Ce produit financier n’est pas récent et ses caractéristiques largement exploitées par tous les acteurs financiers. Dans le cas concret de la Réserve fédérale, il s’agit d’une opération par laquelle celle-ci peut emprunter des liquidités à un nombre restreint d’intervenants présélectionnés, pour une durée très courte, en échange d’une rémunération à taux fixe, et d’une mise en pension de titres servant de garantie. Les particularités de ces opérations résident dans l’utilisation d’un taux fixe, dans la diversité des investisseurs éligibles, et dans la taille des nominaux engagés. Les récents essais effectués en septembre ont permis de calibrer en grandeur nature différents passages d’ordres pour un total de 143 Mds USD, effectués à taux fixe de 0,01%. Les contreparties choisies étant des banques commerciales, des établissements de crédit, des agences de refinancement, telles que Fannie Mae et Freddie Mac, et des fonds du marché monétaire.

– Transformer la structure du bilan

En utilisant les « reverse repos » à grande échelle, la Fed espère déplacer le montant des réserves des banques commerciales vers la ligne de « reverse repos » inscrite au passif. Si la taille globale du bilan n’est pas modifiée, c’est la ventilation des composantes du passif qui s’en trouve affectée. Le but clairement affiché étant de posséder un outil capable de transformer les dépôts de liquidité excédentaires des banques commerciales, en actifs disponibles sur le marché monétaire.
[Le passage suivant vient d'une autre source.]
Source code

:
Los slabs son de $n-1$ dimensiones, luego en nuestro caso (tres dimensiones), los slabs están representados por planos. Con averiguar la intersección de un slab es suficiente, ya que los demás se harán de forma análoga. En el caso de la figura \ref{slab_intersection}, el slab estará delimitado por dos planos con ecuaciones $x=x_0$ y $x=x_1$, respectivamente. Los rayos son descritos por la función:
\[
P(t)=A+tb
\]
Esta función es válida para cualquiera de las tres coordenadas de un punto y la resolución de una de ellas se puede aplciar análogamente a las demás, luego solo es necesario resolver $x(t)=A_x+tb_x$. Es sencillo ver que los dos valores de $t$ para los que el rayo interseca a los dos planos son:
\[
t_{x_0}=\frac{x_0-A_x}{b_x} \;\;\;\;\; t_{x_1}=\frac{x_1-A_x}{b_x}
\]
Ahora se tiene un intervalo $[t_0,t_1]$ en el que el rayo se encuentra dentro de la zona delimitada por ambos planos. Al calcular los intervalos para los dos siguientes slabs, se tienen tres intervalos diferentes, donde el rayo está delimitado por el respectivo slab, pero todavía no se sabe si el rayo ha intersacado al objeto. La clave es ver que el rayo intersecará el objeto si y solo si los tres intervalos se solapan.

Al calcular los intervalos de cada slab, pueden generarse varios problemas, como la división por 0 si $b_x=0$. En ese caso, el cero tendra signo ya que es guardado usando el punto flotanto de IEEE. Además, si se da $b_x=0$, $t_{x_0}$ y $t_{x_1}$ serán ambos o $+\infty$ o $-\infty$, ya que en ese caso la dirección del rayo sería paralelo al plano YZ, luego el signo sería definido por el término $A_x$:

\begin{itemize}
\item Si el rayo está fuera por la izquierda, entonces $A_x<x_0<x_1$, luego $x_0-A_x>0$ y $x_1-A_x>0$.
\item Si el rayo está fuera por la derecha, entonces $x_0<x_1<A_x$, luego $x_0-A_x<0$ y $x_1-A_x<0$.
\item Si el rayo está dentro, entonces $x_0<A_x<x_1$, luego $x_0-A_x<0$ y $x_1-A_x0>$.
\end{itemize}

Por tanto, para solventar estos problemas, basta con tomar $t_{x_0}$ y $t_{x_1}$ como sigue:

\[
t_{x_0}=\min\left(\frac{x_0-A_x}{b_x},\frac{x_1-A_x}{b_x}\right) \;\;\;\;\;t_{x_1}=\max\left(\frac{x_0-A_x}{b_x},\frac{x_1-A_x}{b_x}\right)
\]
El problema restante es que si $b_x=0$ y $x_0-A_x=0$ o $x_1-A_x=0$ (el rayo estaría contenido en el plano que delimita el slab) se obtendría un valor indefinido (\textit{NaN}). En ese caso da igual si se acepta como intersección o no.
– Mieux contrôler les taux à court terme

Dans l’éventualité d’un futur allégement monétaire, la Fed aura besoin d’un outil de contrôle du taux effectif des Fed funds, qui, dans la pratique, reste assez largement en dessous du taux directeur cible décidé par le comité de politique monétaire.

En intervenant sur le marché monétaire via des opérations « d’open market », et notamment grâce à l’utilisation de « reverse repos », la réserve fédérale serait à même d’influencer les volumes et les prix sur le marché monétaire, ce qui lui permettrait d’agir plus efficacement sur les taux à très court terme.
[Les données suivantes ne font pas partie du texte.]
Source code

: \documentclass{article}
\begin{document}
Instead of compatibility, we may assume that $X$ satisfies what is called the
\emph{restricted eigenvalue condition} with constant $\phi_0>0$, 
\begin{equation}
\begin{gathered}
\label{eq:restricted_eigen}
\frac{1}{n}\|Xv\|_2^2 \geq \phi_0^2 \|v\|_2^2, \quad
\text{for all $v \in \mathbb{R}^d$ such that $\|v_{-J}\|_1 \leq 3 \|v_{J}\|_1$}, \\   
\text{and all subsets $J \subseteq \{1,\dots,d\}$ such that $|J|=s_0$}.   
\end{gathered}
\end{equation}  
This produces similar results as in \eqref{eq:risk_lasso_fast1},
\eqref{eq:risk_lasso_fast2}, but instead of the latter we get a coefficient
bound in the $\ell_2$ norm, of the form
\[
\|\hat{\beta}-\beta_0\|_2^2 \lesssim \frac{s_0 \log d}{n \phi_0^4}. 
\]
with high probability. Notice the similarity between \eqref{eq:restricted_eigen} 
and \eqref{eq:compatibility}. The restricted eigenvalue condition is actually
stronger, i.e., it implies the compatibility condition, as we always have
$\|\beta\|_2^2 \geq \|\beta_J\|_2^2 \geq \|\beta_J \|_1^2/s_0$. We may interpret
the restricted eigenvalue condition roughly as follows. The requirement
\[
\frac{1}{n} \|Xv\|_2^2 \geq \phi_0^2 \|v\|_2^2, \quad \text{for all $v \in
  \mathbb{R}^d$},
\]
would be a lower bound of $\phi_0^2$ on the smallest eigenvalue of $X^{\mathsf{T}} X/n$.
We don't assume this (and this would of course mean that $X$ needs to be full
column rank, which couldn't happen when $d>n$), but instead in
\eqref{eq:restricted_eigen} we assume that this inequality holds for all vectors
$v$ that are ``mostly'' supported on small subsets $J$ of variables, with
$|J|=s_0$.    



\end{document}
– Corriger l’asymétrie des participants au marché monétaire

Différents intervenants comme des banques commerciales, des « money market funds », ou des établissements de crédit semi-publics, participent activement à la circulation des liquidités sur le marché monétaire, et par conséquent à la réalisation du taux Fed Funds effectif.

Mais, on distingue d’un côté, des institutions dépositaires (banques commerciales) dont les réserves sont rémunérées à hauteur de 25 pdb par la Fed, et de l’autre, des établissements de crédit non dépositaires (donc non rémunérés). Dans ces conditions, les banques commerciales sont peu disposées à prêter leur liquidité à un taux inférieur à celui offert par la rémunération des réserves auprès de la Banque centrale, tandis que les établissements non dépositaires sont prêts à investir à des taux inférieurs à 25 pdb.

L’utilisation des « reverse repos » devrait permettre d’atténuer cette dualité du marché monétaire en instaurant un taux plancher. Les participants qui souhaitent investir en actifs très peu risqués, mais qui ne sont pas autorisés à placer des liquidités auprès de la Fed, recevront un meilleur taux en souscrivant aux opérations de « reverse repos », comparativement à ce qu’ils trouveraient sur le marché monétaire. L’offre d’un nouvel investissement sans risque, ouvert à tous les participants, contribue à ce qu’aucun participant ne puisse offrir un taux inférieur à celui proposé. Ceci faisant converger le taux au jour le jour vers un taux plancher, tout en diminuant la volatilité des taux court terme.

NOTES

  1. La pension livrée (ou repo qui est la contraction de "Sale and Repurchase Agreement") consiste en un prêt en numéraire garanti par des titres. Le prêteur de fonds réalise une prise en pension des titres (ou repo), tandis que l’emprunteur des fonds effectue une mise en pension (ou reverse repos).